**** GIVEN RECORDS

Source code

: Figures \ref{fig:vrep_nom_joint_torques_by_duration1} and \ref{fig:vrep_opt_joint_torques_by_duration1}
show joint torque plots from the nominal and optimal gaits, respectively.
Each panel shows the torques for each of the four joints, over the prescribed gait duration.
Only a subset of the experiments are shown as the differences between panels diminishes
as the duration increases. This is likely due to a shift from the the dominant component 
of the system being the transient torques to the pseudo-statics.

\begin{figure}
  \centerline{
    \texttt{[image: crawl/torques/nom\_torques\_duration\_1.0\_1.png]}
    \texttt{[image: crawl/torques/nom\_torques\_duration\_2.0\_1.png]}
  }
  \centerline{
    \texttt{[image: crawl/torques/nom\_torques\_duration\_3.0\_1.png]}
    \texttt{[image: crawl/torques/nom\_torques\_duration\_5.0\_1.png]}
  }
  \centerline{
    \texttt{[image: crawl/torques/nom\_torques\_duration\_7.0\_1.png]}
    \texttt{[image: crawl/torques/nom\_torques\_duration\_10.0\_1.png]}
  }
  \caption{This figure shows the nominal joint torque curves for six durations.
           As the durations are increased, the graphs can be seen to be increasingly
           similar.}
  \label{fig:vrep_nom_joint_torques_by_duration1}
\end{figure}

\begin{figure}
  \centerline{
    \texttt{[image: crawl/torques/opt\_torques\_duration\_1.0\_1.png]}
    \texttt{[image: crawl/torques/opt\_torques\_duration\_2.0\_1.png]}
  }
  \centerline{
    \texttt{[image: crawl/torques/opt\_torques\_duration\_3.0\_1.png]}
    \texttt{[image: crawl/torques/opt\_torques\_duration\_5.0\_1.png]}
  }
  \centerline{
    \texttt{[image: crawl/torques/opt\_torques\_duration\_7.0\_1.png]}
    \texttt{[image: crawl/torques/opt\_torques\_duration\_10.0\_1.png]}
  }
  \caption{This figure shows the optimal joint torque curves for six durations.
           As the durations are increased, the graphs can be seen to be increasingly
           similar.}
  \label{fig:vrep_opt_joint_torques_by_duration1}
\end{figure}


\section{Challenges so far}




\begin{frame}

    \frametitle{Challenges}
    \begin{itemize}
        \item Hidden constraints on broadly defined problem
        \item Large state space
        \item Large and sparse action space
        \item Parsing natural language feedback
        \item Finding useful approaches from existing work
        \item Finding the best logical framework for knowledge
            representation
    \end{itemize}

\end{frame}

********

WHAT TO PRODUCE
Output exactly the lines of the records from the first through the one bearing "Only a subset", both ends included.

REPLY
Source code

: Figures \ref{fig:vrep_nom_joint_torques_by_duration1} and \ref{fig:vrep_opt_joint_torques_by_duration1}
show joint torque plots from the nominal and optimal gaits, respectively.
Each panel shows the torques for each of the four joints, over the prescribed gait duration.
Only a subset of the experiments are shown as the differences between panels diminishes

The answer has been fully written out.